A noter, en fin de volume, une dizaine de pages consacrées à un entretien de Jacques Simonomis avec Jacques Taurand. Le plus touchant de cette publication est sans aucun doute l'image de Notre-Dame que Jacques pouvait admirer depuis sa chambre d'hôpital.

La poésie de Jacques Taurand en grande partie dédiée à "Simone" sa chère épouse qui fit preuve de beaucoup de courage... Digne continuateur dans la poésie qui montre beaucoup de nos "églises" de nos "continents", Jacques Taurand rassemble avec discernement lyrique tous les courants en y incluant sa tendresse naturelle, ses propres émotions. Proche de la nature, il persiste et signe à l'Ecole de Rochefort et tout aussi au Surréalisme, tant d'autres escales poétiques. Toutefois, il nous conseille d'être attentif au pétale de la seconde. Poète, avant tout poète.

Sur plus de 250 pages que compte ce superbe ouvrage, une dizaine est consacrée à la présentation à la présentation de l'eouvre importante de Jacques Taurand sous l'aspect d'uen préface brillante de Christophe Dauphin. La fin du volume est conscarée à un entretien dirigé par Jacques Simonomis avec le talent que l'on sait.

La poésie de Jacques Taurand, elle, est un joyau que peu égalent. L'une des plus subtiles, qui méritent le bel hommage fait ici à ce livre: "Les étoiles saignent bleu". Pour le souvenir et pour le talent, il faut lire cette anthologie remarquable."

Jean CHATARD (in revue Comme en poésie n°76, décembre 2018).

*

Christophe Dauphin nous appelle à découvrir ou redécouvrir Jacques Taurand, poète, nouvelliste, critique, autodidacte français qui, après une vie littéraire un peu dans l’ombre malgré de nombreuses rencontres, s’est définitivement éteint en 2008. Et cette publication vient justement (au sens où ce n’est que justice) remettre un peu en lumière cet auteur non dénué de talents. Ce recueil est un hommage à l’amitié, en particulier à celle entre Christophe Dauphin, Jacques Simonomis et Jacques Taurand. Et un hommage surtout à la fidélité en amitié, à travers cette anthologie revenant sur près de trente ans de poésie.

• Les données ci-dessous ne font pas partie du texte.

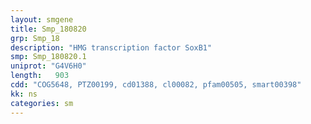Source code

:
 ```yaml
---
layout: smgene
title: Smp_180820
grp: Smp_18
description: "HMG transcription factor SoxB1"
smp: Smp_180820.1
uniprot: "G4V6H0"
length:   903
cdd: "COG5648, PTZ00199, cd01388, cl00082, pfam00505, smart00398"
kk: ns
categories: sm
---
```

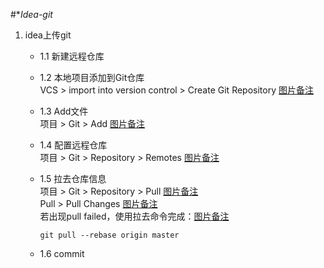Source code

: #**Idea-git*

1. idea上传git  
    + 1.1 新建远程仓库  
    
    + 1.2 本地项目添加到Git仓库  
        VCS > import into version control > Create Git Repository [图片备注](./Image/create_repo.png)<br/>
        
    + 1.3 Add文件  
        项目 > Git > Add [图片备注](./Image/Add.png)<br/>
        
    + 1.4 配置远程仓库  
        项目 > Git > Repository > Remotes [图片备注](./Image/Remotes.png)<br/>
        
    + 1.5 拉去仓库信息  
        项目 > Git > Repository > Pull [图片备注](./Image/Pull.png)<br/>
        Pull > Pull Changes [图片备注](./Image/Pull-changes.png)<br/>
        若出现pull failed，使用拉去命令完成：[图片备注](./Image/Pull--rebase.png)
        ```shell script
        git pull --rebase origin master
        ```
     
    + 1.6 commit  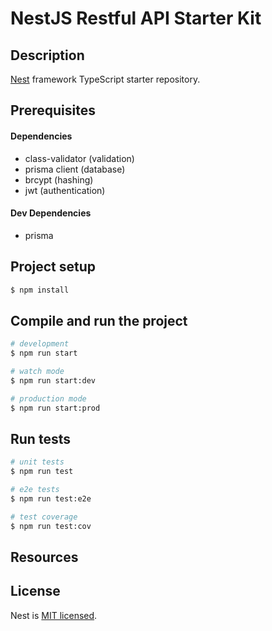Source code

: # NestJS Restful API Starter Kit

## Description

[Nest](https://github.com/nestjs/nest) framework TypeScript starter repository.

## Prerequisites

#### Dependencies

- class-validator (validation)
- prisma client (database)
- brcypt (hashing)
- jwt (authentication)

#### Dev Dependencies

- prisma

## Project setup

```bash
$ npm install
```

## Compile and run the project

```bash
# development
$ npm run start

# watch mode
$ npm run start:dev

# production mode
$ npm run start:prod
```

## Run tests

```bash
# unit tests
$ npm run test

# e2e tests
$ npm run test:e2e

# test coverage
$ npm run test:cov
```

## Resources

## License

Nest is [MIT licensed](https://github.com/nestjs/nest/blob/master/LICENSE).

Son enfance, bercée par un imaginaire familial aux couleurs du Brésil et marquée par les récits de chevauchées dans la pampa, d’oiseaux multicolores et de tempêtes tropicales, l’a éveillé à la puissance du récit. “A vouloir faire des nœuds avec le vent/à boutonner le cœur avec la raison/le bonheur dans la cage prend sa voix de fausset“

Bien entendu, Jacques Taurand n’est pas le seul poète à être attiré par la lumière, “entre Hélios et Séléné“, ce n’est pas si fréquent de lire une anthologie personnelle autant traversée par les reflets “vous me rencontrerez/dans les reflets de l’eau sous les voûtes du soir“, les faux-jours, les miroirs, la lumière d’un “parc en février” à Florence. C’est toute la pertinence du choix de poèmes opéré par Christophe Dauphin. Et l’on se laisse aisément emmener quand Taurand cherche à “faire du poème un vaisseau de lumière“

La lumière/puisait son ardente révolte/à la source du futur/entre l’épaule et le cœur

Dans ses faux-jours Taurand place souvent un peu de nostalgie comme ce retour sur le début des trente glorieuses : “Il y avait des rires/sur les noirs décombres/La lumière retrouvée/libérait son froment“.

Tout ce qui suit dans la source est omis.